Publié par Eloise Cohen le - mis à jour à

Jacques Attali mise sur l'avenir. Au-delà de son engagement pour l'économie positive, l'économiste, écrivain et essayiste lance France 2022, un vaste projet collaboratif visant l'élaboration, pour 2017, d'un programme présidentiel.

La croissance repart, + 0,6 % selon l'Insee, tout comme la consommation des ménages. Quant aux dirigeants d'entreprise, même si leur moral remonte légèrement, ils restent prudents vis-à-vis de la reprise. Pourquoi ?

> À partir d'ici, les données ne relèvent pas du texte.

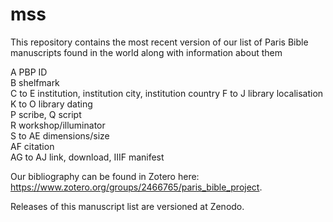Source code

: # mss
This repository contains the most recent version of our list of Paris Bible manuscripts found in the world along with information about them


A PBP ID
<br>
B shelfmark
<br>
C to E institution, institution city, institution country
F to J library localisation
<br>
K to O library dating
<br>
P scribe, Q script
<br>
R workshop/illuminator
<br>
S to AE dimensions/size
<br>
AF citation
<br>
AG to AJ link, download, IIIF manifest
<br>

Our bibliography can be found in Zotero here: https://www.zotero.org/groups/2466765/paris_bible_project.
<br>

Releases of this manuscript list are versioned at Zenodo.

C'est un peu le paradoxe de la poule et de l'oeuf. Il s'agit actuellement d'une croissance de consommation, avec une accélération des importations ; elle ne se traduit pas autant qu'elle le devrait dans les carnets de commande. Ne la ressentant pas, les patrons, pessimistes face à l'avenir, n'investissent pas. Or, pour gagner cette confiance et susciter ce désir d'investir, il faut que les dirigeants voient dans ce redémarrage non pas un feu de paille, mais un mouvement pérenne et durable. Et cela ne sera pas le cas tant que la reprise ne sera pas tirée par les achats intérieurs.

Vous craignez que la France ne se vide de ses entrepreneurs, que vous comparez volontiers à des aventuriers. D'où vient ce danger ?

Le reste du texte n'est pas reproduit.